First, I’ll remove “new” or “new_” (described concisely by a “regular expression” using new_*). Then I’ll change _f to _f_ and _m to _m_. When you first start learning to do these kinds of manipulations, you should check through a lot of the cases to be sure all the transformations worked the way you expect.
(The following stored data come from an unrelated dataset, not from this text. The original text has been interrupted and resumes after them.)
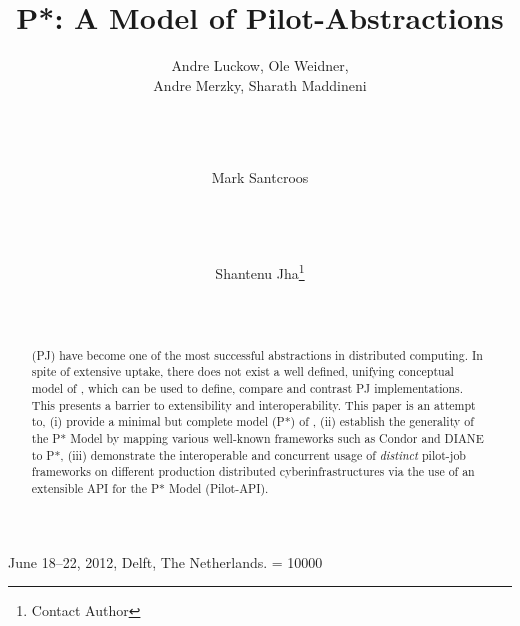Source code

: \documentclass{sig-alternate}
\begin{document}
 {June 18--22, 2012, Delft, The Netherlands.} 
\widowpenalty = 10000





\title{P*: A Model of Pilot-Abstractions\up}

\author{
\alignauthor Andre Luckow, Ole Weidner, \\Andre Merzky, Sharath Maddineni\\
       \\
       \\
        \\
\and
\alignauthor Mark Santcroos\\
       \\
       \\
       \\
\and
\alignauthor Shantenu Jha\footnote{Contact Author}\\
      \\
     \\
}

\date{}

\maketitle

\let\thefootnote\relax{}

\vspace{-2cm}
\begin{abstract} 
  \pilotjobs (PJ) have become one of the most successful abstractions in
  distributed computing. In spite of extensive uptake, there does not
  exist a well defined, unifying conceptual model of \pilotjobs, which
  can be used to define, compare and contrast PJ
  implementations. This presents a barrier to extensibility and
  interoperability. This paper is an attempt to, (i) provide a minimal
  but complete model (P*) of \pilotjobs, (ii) establish the generality
  of the P* Model by mapping various well-known \pilotjob
  frameworks such as Condor and DIANE to P*, (iii) demonstrate the
  interoperable and concurrent usage of {\it distinct} pilot-job
  frameworks on different production distributed cyberinfrastructures
  via the use of an extensible API for the P* Model (Pilot-API).
\end{abstract}
\end{document}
There are a lot os str_ functions in the stringr package to help with these kinds of manipulations.
# A tibble: 6 × 8
country iso2 iso3 year diagnosis sex age_group counts
<chr> <chr> <chr> <dbl> <chr> <chr> <chr> <dbl>
1 Afghanistan AF AFG 1997 sp m 014 0
2 Afghanistan AF AFG 1997 sp m 1524 10
3 Afghanistan AF AFG 1997 sp m 2534 6
4 Afghanistan AF AFG 1997 sp m 3544 3
5 Afghanistan AF AFG 1997 sp m 4554 5
6 Afghanistan AF AFG 1997 sp m 5564 2
Now we can use the dplyr methods group_by and summarize to count cases by sex, age group, diagnosis, country, and year. Or we can use these new variables in data visualizations for facets or colours.
Sometimes you will want to do the reverse operation: combining two or more columns together. For example, if I have some biological data with the variables genus and species, I might want to combine the two, since a species is usually described by both together (Homo is our genus, and sapiens is our species name). That’s a job for unite.